(Stored data entries)
▶

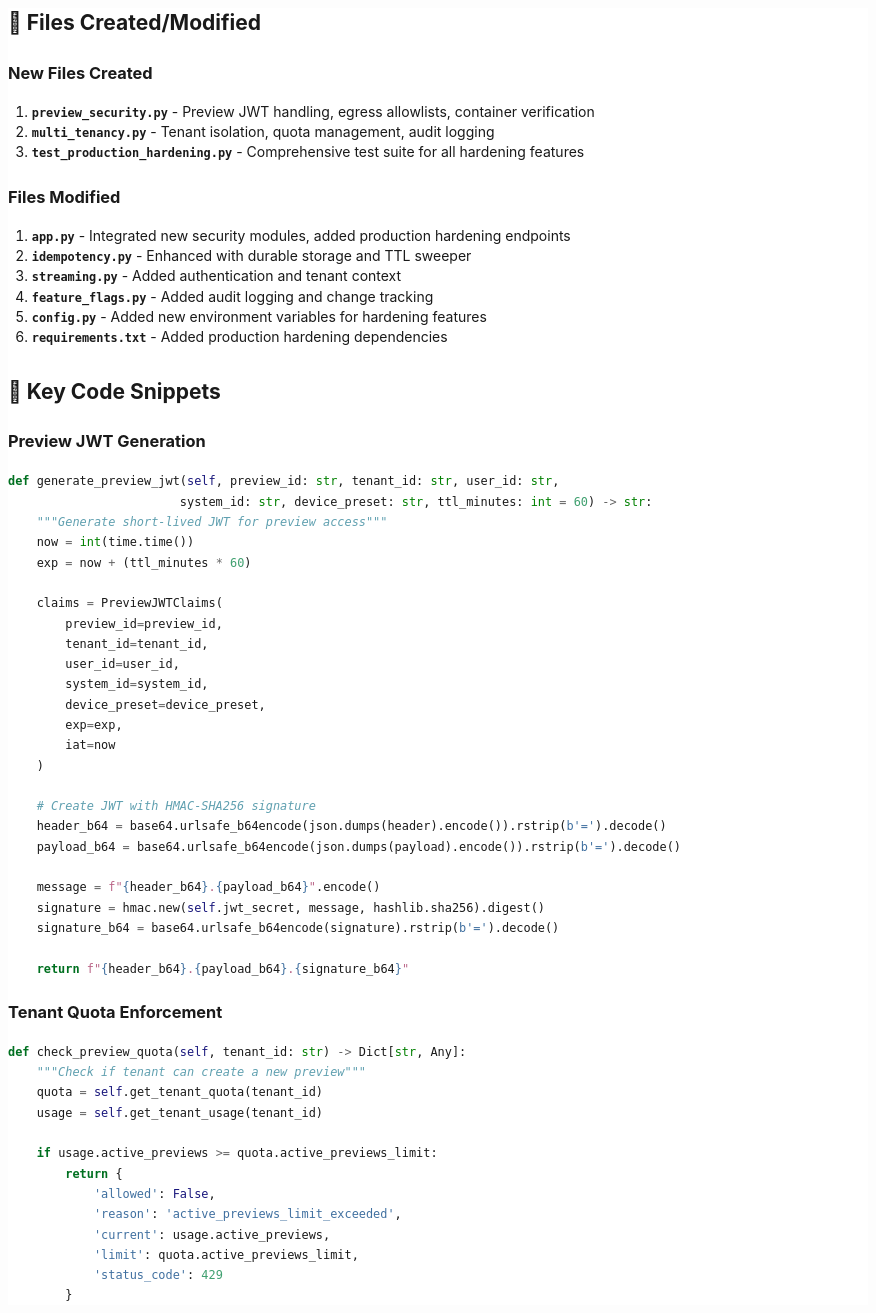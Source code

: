 ## 📁 Files Created/Modified

### New Files Created
1. **`preview_security.py`** - Preview JWT handling, egress allowlists, container verification
2. **`multi_tenancy.py`** - Tenant isolation, quota management, audit logging
3. **`test_production_hardening.py`** - Comprehensive test suite for all hardening features

### Files Modified
1. **`app.py`** - Integrated new security modules, added production hardening endpoints
2. **`idempotency.py`** - Enhanced with durable storage and TTL sweeper
3. **`streaming.py`** - Added authentication and tenant context
4. **`feature_flags.py`** - Added audit logging and change tracking
5. **`config.py`** - Added new environment variables for hardening features
6. **`requirements.txt`** - Added production hardening dependencies

## 🔧 Key Code Snippets

### Preview JWT Generation
```python
def generate_preview_jwt(self, preview_id: str, tenant_id: str, user_id: str, 
                        system_id: str, device_preset: str, ttl_minutes: int = 60) -> str:
    """Generate short-lived JWT for preview access"""
    now = int(time.time())
    exp = now + (ttl_minutes * 60)
    
    claims = PreviewJWTClaims(
        preview_id=preview_id,
        tenant_id=tenant_id,
        user_id=user_id,
        system_id=system_id,
        device_preset=device_preset,
        exp=exp,
        iat=now
    )
    
    # Create JWT with HMAC-SHA256 signature
    header_b64 = base64.urlsafe_b64encode(json.dumps(header).encode()).rstrip(b'=').decode()
    payload_b64 = base64.urlsafe_b64encode(json.dumps(payload).encode()).rstrip(b'=').decode()
    
    message = f"{header_b64}.{payload_b64}".encode()
    signature = hmac.new(self.jwt_secret, message, hashlib.sha256).digest()
    signature_b64 = base64.urlsafe_b64encode(signature).rstrip(b'=').decode()
    
    return f"{header_b64}.{payload_b64}.{signature_b64}"
```

### Tenant Quota Enforcement
```python
def check_preview_quota(self, tenant_id: str) -> Dict[str, Any]:
    """Check if tenant can create a new preview"""
    quota = self.get_tenant_quota(tenant_id)
    usage = self.get_tenant_usage(tenant_id)
    
    if usage.active_previews >= quota.active_previews_limit:
        return {
            'allowed': False,
            'reason': 'active_previews_limit_exceeded',
            'current': usage.active_previews,
            'limit': quota.active_previews_limit,
            'status_code': 429
        }
```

◀

--- Activity ---
Whenever the string "rstrip" shows up in a line of the records, that line counts; state how many lines count, and only that.

--- Task output ---
3